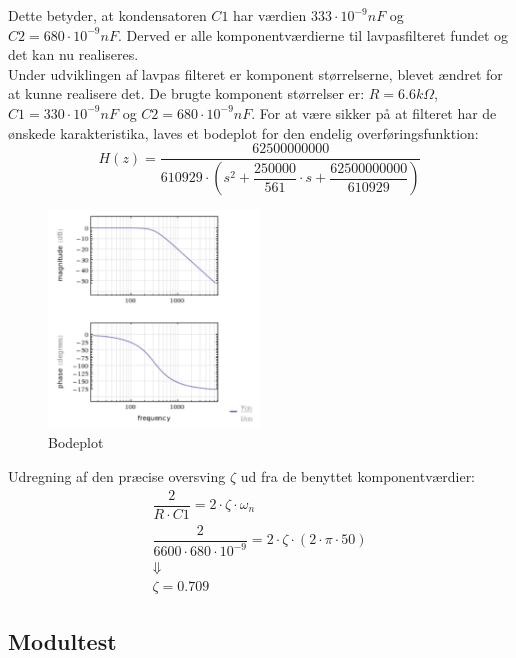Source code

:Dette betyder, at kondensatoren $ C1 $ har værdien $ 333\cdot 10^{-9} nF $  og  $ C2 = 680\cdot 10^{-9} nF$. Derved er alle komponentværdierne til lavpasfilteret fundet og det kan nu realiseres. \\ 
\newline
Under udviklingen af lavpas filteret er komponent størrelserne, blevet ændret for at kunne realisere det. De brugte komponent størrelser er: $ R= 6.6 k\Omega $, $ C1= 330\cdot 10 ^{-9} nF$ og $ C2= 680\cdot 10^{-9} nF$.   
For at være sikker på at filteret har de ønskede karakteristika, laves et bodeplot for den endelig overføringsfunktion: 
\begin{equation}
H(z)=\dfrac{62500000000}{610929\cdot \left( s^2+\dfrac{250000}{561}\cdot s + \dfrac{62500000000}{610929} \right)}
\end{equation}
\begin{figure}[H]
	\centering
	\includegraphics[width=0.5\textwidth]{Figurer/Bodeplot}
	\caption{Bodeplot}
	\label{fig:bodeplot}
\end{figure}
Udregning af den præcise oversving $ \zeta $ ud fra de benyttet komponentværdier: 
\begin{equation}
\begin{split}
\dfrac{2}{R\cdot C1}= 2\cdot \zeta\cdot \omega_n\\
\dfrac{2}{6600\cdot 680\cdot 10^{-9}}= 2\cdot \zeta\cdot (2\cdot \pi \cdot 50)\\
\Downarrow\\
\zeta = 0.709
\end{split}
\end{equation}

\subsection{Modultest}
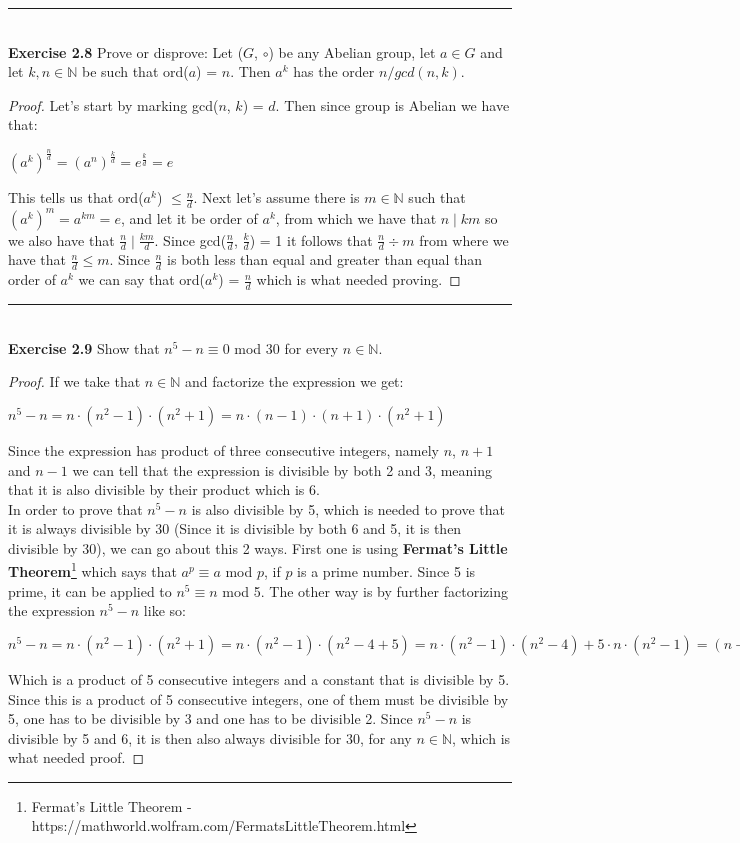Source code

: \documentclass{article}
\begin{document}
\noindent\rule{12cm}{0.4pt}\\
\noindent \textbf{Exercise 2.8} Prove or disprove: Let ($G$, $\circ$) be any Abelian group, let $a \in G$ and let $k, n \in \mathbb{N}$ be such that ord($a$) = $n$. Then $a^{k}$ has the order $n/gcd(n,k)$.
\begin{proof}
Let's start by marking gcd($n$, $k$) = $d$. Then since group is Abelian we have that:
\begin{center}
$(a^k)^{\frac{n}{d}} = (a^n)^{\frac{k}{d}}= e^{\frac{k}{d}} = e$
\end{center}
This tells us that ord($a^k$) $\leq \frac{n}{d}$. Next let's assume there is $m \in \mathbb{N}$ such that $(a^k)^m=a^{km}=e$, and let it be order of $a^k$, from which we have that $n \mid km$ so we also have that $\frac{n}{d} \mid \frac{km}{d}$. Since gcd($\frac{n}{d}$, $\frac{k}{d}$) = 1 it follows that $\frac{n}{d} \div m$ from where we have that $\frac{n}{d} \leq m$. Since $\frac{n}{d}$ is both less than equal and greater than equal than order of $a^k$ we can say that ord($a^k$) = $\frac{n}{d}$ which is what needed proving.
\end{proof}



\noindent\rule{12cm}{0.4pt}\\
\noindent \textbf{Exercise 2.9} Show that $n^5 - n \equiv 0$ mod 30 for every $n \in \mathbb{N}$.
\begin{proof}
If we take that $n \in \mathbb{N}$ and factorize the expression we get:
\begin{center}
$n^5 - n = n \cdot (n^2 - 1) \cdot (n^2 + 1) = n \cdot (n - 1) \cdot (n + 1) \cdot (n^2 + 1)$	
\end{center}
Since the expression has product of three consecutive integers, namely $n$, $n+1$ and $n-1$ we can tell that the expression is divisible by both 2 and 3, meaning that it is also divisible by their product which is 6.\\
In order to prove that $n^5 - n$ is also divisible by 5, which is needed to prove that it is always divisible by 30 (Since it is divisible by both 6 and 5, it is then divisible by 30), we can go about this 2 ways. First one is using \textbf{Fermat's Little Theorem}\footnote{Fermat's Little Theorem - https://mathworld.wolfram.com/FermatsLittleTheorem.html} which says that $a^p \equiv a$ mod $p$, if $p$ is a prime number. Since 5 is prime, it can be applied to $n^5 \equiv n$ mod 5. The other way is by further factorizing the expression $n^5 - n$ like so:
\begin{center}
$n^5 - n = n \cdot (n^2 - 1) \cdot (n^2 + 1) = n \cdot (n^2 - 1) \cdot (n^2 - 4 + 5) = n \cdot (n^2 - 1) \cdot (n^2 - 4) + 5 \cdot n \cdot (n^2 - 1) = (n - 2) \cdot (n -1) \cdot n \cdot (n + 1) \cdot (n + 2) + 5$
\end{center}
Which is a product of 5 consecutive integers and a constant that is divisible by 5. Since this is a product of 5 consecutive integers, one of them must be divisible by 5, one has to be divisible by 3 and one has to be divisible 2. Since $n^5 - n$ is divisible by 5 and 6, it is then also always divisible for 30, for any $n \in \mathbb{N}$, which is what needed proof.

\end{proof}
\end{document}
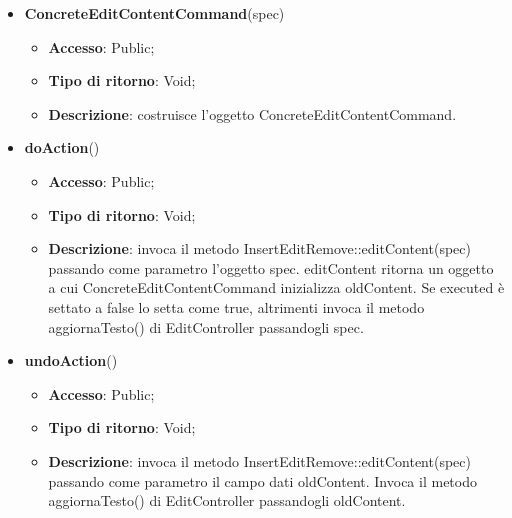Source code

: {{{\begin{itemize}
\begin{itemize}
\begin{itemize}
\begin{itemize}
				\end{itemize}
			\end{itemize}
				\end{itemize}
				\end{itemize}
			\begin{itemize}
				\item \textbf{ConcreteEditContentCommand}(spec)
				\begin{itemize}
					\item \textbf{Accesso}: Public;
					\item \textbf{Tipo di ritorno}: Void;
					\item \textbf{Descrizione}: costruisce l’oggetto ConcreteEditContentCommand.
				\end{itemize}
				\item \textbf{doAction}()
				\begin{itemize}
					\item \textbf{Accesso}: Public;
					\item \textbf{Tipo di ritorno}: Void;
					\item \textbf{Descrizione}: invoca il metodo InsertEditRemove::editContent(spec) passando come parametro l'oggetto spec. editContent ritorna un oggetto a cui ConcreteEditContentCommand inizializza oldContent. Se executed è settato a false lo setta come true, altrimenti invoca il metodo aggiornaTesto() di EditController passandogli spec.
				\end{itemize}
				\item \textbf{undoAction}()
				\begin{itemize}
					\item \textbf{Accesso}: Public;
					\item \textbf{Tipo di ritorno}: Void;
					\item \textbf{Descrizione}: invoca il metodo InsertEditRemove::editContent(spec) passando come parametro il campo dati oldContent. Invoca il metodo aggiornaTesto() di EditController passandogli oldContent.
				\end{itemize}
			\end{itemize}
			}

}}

_Exercise prompt_: Scan the data above and copy each line containing the word "Abelian".

_Response to the exercise_:
\noindent \textbf{Exercise 2.8} Prove or disprove: Let ($G$, $\circ$) be any Abelian group, let $a \in G$ and let $k, n \in \mathbb{N}$ be such that ord($a$) = $n$. Then $a^{k}$ has the order $n/gcd(n,k)$.
Let's start by marking gcd($n$, $k$) = $d$. Then since group is Abelian we have that:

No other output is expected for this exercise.